> **WHAT YOU NEED TO DO**
Starting at the first line of the entries below, restate each line exactly until you reach the line with "Энгийн HTTP routing", and print that one too. Leave the pictures out and stop there.

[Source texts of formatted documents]
────────────────

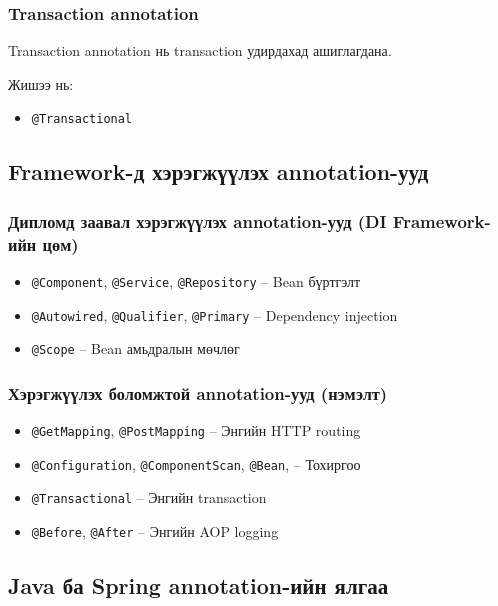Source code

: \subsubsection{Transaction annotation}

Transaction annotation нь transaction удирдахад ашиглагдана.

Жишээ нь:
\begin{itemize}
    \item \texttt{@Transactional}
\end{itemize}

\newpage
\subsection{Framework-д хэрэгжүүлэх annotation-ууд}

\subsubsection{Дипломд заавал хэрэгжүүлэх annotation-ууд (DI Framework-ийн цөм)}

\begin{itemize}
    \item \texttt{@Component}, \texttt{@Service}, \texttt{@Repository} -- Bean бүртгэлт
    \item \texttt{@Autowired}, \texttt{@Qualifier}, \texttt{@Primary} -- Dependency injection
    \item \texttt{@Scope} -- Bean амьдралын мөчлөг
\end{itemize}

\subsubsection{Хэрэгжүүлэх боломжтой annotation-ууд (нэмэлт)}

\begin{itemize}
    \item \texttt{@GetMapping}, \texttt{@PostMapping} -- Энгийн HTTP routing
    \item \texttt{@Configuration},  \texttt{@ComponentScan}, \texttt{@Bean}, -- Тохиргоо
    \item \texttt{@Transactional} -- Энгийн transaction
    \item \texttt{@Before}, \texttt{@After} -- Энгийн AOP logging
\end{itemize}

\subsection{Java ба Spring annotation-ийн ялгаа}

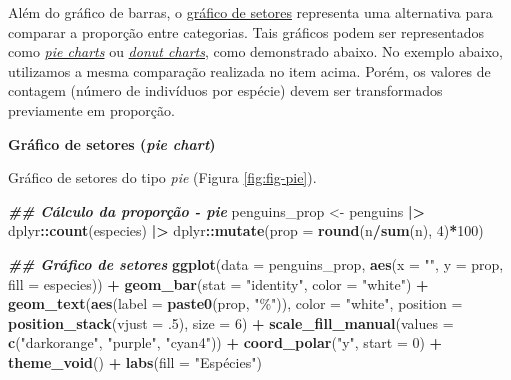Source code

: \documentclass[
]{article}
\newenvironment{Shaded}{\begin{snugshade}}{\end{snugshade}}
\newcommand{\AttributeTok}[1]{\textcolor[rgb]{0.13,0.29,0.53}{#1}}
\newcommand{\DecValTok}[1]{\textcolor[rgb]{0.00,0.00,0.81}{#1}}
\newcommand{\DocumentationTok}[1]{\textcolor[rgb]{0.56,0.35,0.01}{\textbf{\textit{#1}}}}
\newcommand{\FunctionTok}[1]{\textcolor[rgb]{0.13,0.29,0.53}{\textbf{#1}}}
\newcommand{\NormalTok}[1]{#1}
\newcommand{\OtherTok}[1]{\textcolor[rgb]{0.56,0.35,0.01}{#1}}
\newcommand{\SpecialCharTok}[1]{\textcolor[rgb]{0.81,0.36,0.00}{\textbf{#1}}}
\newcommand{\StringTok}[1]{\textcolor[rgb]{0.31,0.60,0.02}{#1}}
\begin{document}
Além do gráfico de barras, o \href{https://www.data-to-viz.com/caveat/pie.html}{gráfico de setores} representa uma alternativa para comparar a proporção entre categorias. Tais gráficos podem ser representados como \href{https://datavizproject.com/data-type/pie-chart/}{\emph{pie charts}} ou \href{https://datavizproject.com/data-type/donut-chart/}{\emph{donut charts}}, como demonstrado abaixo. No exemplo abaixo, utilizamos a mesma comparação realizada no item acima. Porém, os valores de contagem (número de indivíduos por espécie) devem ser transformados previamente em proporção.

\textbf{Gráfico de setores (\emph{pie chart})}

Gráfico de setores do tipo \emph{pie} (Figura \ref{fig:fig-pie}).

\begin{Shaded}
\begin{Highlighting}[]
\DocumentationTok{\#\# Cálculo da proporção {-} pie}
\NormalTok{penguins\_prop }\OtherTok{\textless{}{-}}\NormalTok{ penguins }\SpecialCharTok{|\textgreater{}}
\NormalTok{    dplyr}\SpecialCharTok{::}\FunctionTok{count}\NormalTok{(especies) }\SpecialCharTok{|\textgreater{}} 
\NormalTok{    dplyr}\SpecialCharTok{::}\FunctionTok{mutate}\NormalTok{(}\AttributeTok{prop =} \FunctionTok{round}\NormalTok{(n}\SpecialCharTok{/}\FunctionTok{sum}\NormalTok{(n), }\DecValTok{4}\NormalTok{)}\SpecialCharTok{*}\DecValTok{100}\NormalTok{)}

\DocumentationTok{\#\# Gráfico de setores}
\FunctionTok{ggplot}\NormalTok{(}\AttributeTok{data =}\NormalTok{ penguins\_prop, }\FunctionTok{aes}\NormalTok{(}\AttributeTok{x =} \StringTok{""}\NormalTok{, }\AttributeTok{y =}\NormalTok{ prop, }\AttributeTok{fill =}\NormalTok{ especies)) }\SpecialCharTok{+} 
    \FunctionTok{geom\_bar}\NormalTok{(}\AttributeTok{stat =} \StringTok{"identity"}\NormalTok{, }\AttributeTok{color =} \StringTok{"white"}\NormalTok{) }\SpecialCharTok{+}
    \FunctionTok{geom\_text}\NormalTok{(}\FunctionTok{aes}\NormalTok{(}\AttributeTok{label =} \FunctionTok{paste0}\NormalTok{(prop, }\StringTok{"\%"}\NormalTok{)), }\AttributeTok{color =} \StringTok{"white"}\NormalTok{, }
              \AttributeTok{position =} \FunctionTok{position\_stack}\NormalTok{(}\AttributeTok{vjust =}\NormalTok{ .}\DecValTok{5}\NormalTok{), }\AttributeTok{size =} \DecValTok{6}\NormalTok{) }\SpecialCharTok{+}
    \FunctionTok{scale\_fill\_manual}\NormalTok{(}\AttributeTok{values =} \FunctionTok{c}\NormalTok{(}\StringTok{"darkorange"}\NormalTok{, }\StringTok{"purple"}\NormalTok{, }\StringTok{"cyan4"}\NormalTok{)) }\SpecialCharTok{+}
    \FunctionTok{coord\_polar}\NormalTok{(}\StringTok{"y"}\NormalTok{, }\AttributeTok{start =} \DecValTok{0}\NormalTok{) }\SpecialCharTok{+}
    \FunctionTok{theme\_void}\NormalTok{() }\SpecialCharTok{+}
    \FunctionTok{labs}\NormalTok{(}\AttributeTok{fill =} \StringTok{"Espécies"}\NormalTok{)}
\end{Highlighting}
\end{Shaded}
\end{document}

────────────────

> **PROBLEM SOLUTION**
Source code

: \subsubsection{Transaction annotation}

Transaction annotation нь transaction удирдахад ашиглагдана.

Жишээ нь:
\begin{itemize}
    \item \texttt{@Transactional}
\end{itemize}

\newpage
\subsection{Framework-д хэрэгжүүлэх annotation-ууд}

\subsubsection{Дипломд заавал хэрэгжүүлэх annotation-ууд (DI Framework-ийн цөм)}

\begin{itemize}
    \item \texttt{@Component}, \texttt{@Service}, \texttt{@Repository} -- Bean бүртгэлт
    \item \texttt{@Autowired}, \texttt{@Qualifier}, \texttt{@Primary} -- Dependency injection
    \item \texttt{@Scope} -- Bean амьдралын мөчлөг
\end{itemize}

\subsubsection{Хэрэгжүүлэх боломжтой annotation-ууд (нэмэлт)}

\begin{itemize}
    \item \texttt{@GetMapping}, \texttt{@PostMapping} -- Энгийн HTTP routing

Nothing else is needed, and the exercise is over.